President of Canisius College
- In office 1966 – July 1, 1993
- Preceded by: ?
- Succeeded by: Vincent Cooke, S.J.

Personal details
- Born: c. 1922
- Died: June 15, 1994 (aged 71–72) Buffalo, New York
- Alma mater: University of Freiburg (Ph.D.) University of Innsbruck Woodstock College Canisius College (B.A.)
- Profession: Jesuit priest Academic administrator

= James Demske =

American Jesuit priest and educator

James M. Demske, S.J., (c. 1922 – June 15, 1994) was an American Jesuit priest, academic, academic administrator and, expert on existentialism. Demske served as the President of Canisius College, a private Jesuit college in Buffalo, New York, for 27-years from 1966 until 1993. Under Demske's administration, Canisius College established its school of business.

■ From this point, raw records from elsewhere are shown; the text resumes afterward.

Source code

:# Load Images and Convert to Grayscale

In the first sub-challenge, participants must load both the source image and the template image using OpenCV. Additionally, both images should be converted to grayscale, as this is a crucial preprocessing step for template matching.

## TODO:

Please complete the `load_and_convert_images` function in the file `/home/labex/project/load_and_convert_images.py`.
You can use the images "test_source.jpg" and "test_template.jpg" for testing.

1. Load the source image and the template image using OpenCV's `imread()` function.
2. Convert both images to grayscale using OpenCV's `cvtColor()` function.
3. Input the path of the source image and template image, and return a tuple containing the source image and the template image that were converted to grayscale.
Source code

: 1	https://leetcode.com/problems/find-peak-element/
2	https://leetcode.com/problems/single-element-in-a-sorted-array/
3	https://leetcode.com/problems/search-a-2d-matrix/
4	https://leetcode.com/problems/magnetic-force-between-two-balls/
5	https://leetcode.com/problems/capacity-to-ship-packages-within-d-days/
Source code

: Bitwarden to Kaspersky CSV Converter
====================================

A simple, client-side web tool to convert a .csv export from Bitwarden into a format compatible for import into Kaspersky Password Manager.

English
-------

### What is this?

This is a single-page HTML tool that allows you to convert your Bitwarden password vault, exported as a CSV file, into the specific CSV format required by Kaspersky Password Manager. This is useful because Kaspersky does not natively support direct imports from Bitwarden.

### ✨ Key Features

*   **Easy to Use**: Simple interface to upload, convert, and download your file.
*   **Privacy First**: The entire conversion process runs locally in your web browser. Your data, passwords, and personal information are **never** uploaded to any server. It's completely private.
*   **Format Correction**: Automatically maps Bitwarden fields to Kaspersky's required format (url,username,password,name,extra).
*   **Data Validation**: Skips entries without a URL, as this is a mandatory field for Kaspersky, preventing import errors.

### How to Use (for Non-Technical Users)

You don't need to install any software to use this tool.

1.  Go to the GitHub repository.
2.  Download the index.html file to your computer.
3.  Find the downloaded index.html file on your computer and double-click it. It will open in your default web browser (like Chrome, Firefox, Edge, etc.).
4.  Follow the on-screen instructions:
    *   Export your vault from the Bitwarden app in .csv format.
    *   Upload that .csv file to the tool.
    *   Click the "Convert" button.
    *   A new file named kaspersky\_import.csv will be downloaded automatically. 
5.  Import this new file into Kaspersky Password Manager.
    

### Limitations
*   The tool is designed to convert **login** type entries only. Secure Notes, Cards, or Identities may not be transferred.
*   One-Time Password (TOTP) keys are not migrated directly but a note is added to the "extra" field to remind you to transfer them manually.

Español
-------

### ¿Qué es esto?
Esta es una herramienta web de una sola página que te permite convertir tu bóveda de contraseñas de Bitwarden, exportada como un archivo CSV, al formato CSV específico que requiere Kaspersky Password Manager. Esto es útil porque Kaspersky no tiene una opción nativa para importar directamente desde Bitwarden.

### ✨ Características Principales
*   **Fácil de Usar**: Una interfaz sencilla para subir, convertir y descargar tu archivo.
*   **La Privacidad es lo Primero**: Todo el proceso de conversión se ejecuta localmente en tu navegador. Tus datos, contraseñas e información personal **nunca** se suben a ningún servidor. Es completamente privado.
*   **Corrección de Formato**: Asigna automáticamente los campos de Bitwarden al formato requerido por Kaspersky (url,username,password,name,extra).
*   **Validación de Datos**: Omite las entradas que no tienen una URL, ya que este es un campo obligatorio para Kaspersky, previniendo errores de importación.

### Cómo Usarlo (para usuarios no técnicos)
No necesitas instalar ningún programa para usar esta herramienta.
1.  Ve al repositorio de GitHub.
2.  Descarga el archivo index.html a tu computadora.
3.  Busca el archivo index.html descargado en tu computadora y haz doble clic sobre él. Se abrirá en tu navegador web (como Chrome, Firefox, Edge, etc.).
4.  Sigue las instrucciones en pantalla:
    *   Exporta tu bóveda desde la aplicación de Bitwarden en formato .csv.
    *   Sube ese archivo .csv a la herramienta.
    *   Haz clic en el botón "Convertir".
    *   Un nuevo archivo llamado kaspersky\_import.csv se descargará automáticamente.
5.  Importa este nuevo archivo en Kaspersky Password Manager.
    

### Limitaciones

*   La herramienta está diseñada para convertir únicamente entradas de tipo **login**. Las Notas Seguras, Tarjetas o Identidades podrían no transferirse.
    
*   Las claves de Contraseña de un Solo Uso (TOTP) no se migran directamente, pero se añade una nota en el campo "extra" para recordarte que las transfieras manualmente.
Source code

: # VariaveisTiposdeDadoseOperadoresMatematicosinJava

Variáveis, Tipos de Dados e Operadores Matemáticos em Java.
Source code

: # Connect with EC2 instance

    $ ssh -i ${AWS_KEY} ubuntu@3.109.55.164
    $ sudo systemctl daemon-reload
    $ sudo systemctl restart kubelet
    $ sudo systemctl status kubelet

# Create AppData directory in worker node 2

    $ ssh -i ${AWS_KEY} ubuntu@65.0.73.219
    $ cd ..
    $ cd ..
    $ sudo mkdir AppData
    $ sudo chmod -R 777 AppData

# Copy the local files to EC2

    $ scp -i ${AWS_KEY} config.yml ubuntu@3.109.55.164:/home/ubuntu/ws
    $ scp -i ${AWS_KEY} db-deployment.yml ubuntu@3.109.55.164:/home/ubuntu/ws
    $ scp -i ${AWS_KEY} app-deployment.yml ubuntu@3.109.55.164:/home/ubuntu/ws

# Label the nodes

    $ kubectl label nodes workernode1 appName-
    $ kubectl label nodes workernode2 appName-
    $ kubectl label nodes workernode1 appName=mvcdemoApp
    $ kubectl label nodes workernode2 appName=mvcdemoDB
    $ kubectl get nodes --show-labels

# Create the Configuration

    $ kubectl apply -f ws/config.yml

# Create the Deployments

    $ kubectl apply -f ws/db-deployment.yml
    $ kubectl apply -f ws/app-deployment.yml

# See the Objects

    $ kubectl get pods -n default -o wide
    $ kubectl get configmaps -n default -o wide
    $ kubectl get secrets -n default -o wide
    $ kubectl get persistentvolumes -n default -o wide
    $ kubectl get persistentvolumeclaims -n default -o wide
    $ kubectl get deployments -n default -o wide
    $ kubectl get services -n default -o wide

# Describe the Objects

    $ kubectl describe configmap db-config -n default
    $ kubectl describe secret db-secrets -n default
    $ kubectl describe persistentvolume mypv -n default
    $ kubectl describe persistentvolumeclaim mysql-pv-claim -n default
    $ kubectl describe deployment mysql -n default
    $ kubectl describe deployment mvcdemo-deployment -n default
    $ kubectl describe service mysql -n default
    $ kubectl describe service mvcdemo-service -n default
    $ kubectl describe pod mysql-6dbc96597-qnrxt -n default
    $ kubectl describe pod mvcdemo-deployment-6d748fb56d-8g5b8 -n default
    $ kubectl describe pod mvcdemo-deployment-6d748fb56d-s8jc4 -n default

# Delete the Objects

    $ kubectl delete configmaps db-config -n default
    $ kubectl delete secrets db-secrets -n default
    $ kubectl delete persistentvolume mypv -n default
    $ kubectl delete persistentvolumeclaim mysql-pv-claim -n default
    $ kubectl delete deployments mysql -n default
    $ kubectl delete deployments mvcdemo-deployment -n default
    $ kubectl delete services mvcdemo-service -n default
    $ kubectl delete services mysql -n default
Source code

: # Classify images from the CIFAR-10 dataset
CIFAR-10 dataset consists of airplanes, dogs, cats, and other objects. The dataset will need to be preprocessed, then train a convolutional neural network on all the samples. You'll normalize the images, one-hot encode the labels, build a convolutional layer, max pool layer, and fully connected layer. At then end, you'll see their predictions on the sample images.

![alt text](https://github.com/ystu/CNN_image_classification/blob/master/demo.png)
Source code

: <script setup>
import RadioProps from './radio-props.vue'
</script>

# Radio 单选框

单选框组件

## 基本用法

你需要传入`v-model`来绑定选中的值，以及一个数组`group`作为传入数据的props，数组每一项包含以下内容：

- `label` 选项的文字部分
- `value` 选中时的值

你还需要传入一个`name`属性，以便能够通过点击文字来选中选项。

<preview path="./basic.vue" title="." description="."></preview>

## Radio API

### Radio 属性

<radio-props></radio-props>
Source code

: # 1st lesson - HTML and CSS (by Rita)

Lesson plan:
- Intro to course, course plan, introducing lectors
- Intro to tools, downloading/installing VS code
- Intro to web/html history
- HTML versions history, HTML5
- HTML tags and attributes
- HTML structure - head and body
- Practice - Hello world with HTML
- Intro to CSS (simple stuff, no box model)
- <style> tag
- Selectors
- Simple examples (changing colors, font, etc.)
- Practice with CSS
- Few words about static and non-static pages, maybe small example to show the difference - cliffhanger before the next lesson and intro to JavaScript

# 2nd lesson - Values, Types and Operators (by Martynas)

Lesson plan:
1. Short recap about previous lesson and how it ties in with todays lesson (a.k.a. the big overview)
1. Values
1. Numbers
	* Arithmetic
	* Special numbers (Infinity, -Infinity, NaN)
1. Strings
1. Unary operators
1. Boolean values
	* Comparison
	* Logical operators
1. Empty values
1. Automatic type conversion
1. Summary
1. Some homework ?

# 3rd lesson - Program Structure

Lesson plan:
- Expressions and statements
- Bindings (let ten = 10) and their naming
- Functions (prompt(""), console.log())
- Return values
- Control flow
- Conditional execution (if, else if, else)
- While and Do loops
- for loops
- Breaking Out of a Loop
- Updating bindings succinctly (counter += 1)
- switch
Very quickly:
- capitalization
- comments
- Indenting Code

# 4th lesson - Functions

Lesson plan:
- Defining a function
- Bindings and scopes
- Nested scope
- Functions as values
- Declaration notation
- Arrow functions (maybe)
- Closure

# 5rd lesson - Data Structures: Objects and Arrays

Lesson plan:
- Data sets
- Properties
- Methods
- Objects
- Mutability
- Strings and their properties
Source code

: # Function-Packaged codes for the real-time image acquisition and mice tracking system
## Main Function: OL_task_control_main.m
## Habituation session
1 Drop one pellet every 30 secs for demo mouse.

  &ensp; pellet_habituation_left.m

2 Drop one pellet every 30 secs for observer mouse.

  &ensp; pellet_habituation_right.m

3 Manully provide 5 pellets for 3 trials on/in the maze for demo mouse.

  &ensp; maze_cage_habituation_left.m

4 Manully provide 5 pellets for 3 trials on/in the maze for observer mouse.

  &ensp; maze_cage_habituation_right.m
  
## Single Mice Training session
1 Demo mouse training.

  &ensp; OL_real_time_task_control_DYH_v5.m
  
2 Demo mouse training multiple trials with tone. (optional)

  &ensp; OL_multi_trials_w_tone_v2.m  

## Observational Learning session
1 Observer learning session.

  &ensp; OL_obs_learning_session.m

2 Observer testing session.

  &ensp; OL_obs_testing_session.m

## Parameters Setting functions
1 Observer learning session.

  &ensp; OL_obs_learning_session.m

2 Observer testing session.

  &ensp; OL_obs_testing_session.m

Demske also increased Canisius' endowment from just $1 million in 1966 to more than $27 million by 1993.

==Biography==
Demske, a native of Buffalo, New York, began his studies at Canisius College prior to World War II. He left Canisius during the war to enlist in the United States Army, where he served as an Army captain and company commander in the European theatre of World War II.

Demske returned to Canisius College following the war and received his Bachelor's of Arts degree in 1947.
 He entered the Society of Jesus, also in 1947. He received a licentiate in philosophy the former Woodstock College in Maryland in 1951, as well as a licentiate in theology in 1958 from the University of Innsbruck in Austria. In 1957, he was ordained as a Jesuit priest in Innsbruck. Demske later completed his doctorate in philosophy at the University of Freiburg in West Germany in 1962.

Demske taught philosophy at St. Peter's College (now known as Saint Peter's University) in Jersey City, New Jersey, from 1951 to 1954. He then became a professor of theology and Master of Novices at the former Bellarmine College seminary in Plattsburgh, New York, from 1963 until 1966. An expert on existentialist philosophy, authored a number of books on the subject, including a textbook, "Introductory Metaphysics," in 1955; "Encounters with Silence" (1960), which examined existentialist philosophy; and "Being, Man and Death" (1970), which explored the philosophy of German philosopher, Martin Heidegger.

===Canisius College===
In 1966, Father Demske became the President of Canisius College, his alma mater. Demske oversaw the expansion of Canisius during his 27-year tenure from 1966 until 1993. Demske nearly doubled the total student enrollment at Canisius to approximately 4,700 students by 1994, marking a 70% increase in enrollment. Demske established the School of Business, which accounted for one-third of all students by the 1990s. He also expanded Canisius' elementary and secondary education majors.

Under Demske's administration, Canisius' endowment grew from just $1 million in 1966 to $27 million by 1993. Additionally, a number of new buildings were added to the campus during Demske's tenure, including the Churchill Academic Tower, the Demske Sports Complex, the former Health-Science Center, and the Koessler Athletic Center.

Demske retired as President of Canisius College in 1993 after 27 years in office. However, Demske remained at Canisius as chancellor from 1993 until his death in 1994. He was succeeded by Father Vincent Cooke, S.J.

Demske was an openly admitted enemy of Paul Snyder and the Buffalo Braves, believing the professional basketball team to be a threat to the Canisius basketball team's viability. In his capacity with Canisius, according to Snyder, Demske tried to block the Braves from getting viable dates to use Buffalo Memorial Auditorium, forcing the team to play part of its home schedule in Toronto and play much of the rest on off-prime days. Snyder later cited this feuding as the primary reason for his dismantling, sale and ultimate relocation of the Braves in the late 1970s.

Father James Demske died from complications of leukemia at Sisters of Charity Hospital in Buffalo, New York, on June 15, 1994, at the age of 72. He had first been diagnosed with leukemia in May 1992.